An extreme solar storm in July 2012 just missed Earth’s atmosphere, and we’re all lucky it did, as it could have seriously damaged the planet’s electric power sources, according to University of Colorado scientist Daniel Baker.
“If it had hit, we would still be picking up the pieces,” Baker told NASA.
Solar storms begin with a explosion from the sun called a solar flare, which results in extreme radiation and strong plasma clouds. The most damaging results of the explosion are the plasma clouds, known as coronal mass ejections (CMEs).
Luckily, the solar storm occurred at the right time for Earth’s inhabitants.
“I have come away from our recent studies more convinced than ever that Earth and its inhabitants were incredibly fortunate that the 2012 eruption happened when it did,” Baker said. “If the eruption had occurred only one week earlier, Earth would have been in the line of fire.”
The storm could have caused widespread power blackouts. According to NASA, this would have disabled anything that plugs into an electrical socket, and most people wouldn’t have been able to flush their toilets, as many rely on electric pumps.
According to a National Academy of Sciences study, the storm would have cause about $2 trillion in damage, which would have taken years to fix completely.
Scientists say the storm was comparable to the 1859 Carrington event, when a solar storm caused telegraph lines around the world to spark, resulting in fires in some telegraph offices.

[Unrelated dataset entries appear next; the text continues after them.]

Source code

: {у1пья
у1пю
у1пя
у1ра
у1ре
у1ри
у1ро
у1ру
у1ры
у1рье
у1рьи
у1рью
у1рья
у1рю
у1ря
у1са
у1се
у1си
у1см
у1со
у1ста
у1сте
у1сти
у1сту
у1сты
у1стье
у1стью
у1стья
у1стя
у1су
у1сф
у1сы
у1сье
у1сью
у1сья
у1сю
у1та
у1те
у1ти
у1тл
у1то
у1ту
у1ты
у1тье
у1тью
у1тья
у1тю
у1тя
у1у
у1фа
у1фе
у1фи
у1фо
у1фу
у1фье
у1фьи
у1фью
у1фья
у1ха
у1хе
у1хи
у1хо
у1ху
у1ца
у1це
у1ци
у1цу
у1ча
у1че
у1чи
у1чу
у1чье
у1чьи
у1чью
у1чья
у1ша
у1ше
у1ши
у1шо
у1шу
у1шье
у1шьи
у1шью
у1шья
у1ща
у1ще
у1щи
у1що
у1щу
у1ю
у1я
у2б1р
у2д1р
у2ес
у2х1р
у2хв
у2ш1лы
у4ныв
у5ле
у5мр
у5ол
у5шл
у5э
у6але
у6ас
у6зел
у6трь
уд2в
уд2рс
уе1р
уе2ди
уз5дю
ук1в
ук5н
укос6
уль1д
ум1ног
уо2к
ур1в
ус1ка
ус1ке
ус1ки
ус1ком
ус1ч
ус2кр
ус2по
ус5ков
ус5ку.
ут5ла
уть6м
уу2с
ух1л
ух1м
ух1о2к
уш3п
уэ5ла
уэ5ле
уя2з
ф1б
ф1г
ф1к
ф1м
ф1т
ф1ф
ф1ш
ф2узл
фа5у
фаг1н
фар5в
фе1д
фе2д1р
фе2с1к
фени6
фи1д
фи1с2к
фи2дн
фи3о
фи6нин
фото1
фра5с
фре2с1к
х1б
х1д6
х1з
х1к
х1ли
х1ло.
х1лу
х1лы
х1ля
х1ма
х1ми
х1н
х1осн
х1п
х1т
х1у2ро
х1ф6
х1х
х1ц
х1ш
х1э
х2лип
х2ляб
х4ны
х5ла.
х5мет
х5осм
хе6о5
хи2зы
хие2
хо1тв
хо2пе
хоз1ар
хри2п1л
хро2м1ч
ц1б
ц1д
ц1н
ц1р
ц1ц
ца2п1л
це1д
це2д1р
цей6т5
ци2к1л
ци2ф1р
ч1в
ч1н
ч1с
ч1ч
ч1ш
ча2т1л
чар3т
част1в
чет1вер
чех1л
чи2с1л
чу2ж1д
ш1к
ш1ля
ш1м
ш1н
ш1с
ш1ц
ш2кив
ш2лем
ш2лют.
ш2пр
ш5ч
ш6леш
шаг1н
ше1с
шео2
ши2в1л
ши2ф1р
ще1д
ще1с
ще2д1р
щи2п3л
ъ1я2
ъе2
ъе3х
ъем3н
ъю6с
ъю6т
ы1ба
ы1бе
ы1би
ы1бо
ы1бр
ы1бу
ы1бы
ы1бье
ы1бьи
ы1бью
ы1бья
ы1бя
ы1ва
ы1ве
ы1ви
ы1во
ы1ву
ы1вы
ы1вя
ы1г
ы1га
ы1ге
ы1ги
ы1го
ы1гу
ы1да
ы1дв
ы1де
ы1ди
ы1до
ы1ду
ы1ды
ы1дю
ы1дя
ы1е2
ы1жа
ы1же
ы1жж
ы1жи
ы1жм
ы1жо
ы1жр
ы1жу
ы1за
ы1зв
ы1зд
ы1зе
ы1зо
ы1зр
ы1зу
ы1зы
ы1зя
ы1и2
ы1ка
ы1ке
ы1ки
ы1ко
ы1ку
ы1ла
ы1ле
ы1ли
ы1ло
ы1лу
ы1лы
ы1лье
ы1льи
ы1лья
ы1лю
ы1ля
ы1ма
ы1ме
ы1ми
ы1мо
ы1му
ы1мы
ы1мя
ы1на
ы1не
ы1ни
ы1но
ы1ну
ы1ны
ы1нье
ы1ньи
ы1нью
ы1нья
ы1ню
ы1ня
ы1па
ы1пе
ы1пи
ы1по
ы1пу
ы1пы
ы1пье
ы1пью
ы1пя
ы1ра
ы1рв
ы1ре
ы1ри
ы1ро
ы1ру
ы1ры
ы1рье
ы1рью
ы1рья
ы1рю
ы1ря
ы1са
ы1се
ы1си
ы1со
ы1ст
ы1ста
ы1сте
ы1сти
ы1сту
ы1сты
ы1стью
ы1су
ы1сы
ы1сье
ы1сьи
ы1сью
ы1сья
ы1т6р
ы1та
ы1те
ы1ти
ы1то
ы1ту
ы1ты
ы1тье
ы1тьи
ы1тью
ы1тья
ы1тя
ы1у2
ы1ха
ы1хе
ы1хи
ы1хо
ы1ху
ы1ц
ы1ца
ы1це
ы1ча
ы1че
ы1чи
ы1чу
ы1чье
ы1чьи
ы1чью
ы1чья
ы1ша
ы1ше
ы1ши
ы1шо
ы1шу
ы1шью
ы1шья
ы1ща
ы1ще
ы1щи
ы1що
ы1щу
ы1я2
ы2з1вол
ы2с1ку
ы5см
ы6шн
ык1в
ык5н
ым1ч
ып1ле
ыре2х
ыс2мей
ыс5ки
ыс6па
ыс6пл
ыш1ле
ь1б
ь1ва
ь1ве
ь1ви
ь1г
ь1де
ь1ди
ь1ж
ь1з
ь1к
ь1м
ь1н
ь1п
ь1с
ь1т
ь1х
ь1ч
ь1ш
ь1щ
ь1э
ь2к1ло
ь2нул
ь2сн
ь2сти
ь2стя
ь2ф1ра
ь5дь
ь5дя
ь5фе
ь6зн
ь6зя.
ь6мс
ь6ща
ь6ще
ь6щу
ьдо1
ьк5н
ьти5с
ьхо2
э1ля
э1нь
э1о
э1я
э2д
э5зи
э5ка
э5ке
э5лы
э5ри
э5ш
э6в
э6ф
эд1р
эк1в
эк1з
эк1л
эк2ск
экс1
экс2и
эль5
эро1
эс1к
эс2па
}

That storm also ignited the Northern Lights down as far as Cuba and Hawaii.
Perhaps the most terrifying takeaway is that a solar storm could hit Earth in the next ten years. According to an analysis by Predictive Science Inc. physicist Pete Riley, there is a 12 percent chance that a solar storm as powerful as the Carrington event could hit Earth in the next ten years.
“Initially, I was quite surprised that the odds were so high, but the statistics appear to be correct,” Riley told NASA. “It is a sobering figure.”